A pillar of Trumpism is the refusal to distinguish between peaceful and violent Muslims. Trump has said “Islam hates us,” and when asked if he distinguishes between radical Islam and the religion as a whole, he brushed off the distinction: “It’s very hard to separate, because you don’t know who is who.” Bannon has repeatedly emphasized his belief that Islam as a whole poses an existential threat to Christianity. (“Islam is not a religion of peace,” Bannon has said. “Islam is a religion of submission.”) Trump has falsely implicated the entire Muslim-American community in the terrorist attacks of domestic radicals in San Bernardino and Orlando. . . . . Punishing innocent Muslims for the threat posed by terrorists is not a side effect of their policy but an expression of its tenets.
The collateral damage to academia and tech firms from the ban may, too, have been part of the point. There is a plausible argument that low-skilled immigrants depress wages for workers in blue-collar fields and that their numbers should thus be reduced. But leaked memos suggest the administration is designing crackdowns on highly skilled immigrants, despite mounds of evidence showing that such immigrants increase incomes for Americans of modest means.
Trumpism is a culture war sold through chimerical economic and security gains. Michael Anton, a national-security staffer in the administration and a key Trumpist intellectual, wrote an anonymous essay during the campaign predicting that Trump’s election would stanch what Anton called “the ceaseless importation of Third World foreigners with no tradition of, taste for, or experience in liberty.” America has long been defined — unlike France or Germany or Japan or Russia — as a country lacking a singular race.
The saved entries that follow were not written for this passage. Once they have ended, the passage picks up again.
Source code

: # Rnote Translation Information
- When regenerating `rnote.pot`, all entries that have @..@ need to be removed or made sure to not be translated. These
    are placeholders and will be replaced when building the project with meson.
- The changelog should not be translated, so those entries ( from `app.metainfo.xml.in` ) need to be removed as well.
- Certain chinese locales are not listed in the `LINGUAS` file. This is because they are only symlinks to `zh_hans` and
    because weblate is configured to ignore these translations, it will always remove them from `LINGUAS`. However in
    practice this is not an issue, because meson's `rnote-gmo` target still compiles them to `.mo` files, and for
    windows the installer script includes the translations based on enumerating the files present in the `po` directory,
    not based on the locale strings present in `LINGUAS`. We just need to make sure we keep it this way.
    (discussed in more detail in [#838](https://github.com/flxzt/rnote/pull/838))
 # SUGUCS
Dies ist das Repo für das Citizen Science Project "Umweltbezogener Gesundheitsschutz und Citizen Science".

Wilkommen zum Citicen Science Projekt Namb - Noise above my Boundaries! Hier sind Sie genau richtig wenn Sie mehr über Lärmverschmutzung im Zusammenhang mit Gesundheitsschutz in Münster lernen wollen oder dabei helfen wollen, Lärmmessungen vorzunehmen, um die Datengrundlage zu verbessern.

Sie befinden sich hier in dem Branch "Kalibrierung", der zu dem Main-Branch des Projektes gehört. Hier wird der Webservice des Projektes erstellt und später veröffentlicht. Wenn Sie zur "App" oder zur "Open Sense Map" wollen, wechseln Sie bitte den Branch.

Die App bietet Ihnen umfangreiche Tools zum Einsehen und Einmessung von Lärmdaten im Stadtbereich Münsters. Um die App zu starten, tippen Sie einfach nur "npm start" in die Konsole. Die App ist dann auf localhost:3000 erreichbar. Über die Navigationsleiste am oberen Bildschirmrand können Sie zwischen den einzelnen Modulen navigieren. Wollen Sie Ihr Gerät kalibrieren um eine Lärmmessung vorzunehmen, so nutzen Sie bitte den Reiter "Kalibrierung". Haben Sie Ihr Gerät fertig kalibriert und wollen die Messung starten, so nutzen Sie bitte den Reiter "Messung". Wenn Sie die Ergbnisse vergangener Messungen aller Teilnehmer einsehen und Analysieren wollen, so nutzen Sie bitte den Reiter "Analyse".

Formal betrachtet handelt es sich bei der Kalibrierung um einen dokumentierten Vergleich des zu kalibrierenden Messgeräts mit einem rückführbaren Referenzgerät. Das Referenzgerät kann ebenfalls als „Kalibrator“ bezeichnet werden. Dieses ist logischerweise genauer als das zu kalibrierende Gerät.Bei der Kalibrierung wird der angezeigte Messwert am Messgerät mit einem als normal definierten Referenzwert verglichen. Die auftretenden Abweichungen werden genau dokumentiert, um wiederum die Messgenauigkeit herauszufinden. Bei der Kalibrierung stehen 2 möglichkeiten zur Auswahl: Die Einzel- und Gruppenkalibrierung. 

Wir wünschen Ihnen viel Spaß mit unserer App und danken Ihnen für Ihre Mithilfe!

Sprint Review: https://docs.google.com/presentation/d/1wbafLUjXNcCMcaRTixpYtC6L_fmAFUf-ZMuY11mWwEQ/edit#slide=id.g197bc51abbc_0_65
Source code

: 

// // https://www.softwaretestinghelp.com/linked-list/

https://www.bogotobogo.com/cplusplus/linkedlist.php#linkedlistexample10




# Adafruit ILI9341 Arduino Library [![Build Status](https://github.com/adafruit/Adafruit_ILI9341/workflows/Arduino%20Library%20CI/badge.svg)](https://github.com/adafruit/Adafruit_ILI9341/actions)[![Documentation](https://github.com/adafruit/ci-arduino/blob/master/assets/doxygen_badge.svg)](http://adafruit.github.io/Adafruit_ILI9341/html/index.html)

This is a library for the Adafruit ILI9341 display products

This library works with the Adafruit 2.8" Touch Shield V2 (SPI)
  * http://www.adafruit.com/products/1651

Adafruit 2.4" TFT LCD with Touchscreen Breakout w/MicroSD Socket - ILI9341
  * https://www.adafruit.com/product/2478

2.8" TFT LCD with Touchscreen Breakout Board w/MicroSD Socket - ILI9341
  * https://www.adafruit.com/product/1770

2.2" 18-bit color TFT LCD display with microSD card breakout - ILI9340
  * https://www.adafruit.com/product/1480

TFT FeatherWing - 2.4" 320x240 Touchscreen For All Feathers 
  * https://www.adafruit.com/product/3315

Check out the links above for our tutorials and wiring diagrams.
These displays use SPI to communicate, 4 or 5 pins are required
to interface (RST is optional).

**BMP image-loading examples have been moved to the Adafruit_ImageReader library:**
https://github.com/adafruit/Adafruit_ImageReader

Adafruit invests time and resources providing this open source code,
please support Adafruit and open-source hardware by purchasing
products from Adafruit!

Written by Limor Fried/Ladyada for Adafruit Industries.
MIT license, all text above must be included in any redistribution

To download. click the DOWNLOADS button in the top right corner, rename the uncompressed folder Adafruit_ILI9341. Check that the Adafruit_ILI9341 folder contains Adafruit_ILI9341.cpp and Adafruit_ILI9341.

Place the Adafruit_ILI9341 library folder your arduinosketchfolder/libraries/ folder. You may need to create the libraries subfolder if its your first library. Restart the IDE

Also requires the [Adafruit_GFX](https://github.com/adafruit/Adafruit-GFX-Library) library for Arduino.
The ambition of Trumpism seems to be to create a blood-and-soil American nationalism, an identity from which Asian, Muslim, and Latin American immigrants are excluded permanently.
Trumpism’s greatest vulnerability lies not in the buried qualms of his Republican partners. It is in the American public. January was a month of citizen protest unlike anything this country has witnessed in decades. . . . . it took Trump to inspire Christians, Jews, Muslims, and others to join together in demonstrations of patriotic, ecumenical solidarity. At the moment, they are the strongest defense of the American idea against an ideology determined to thwart it.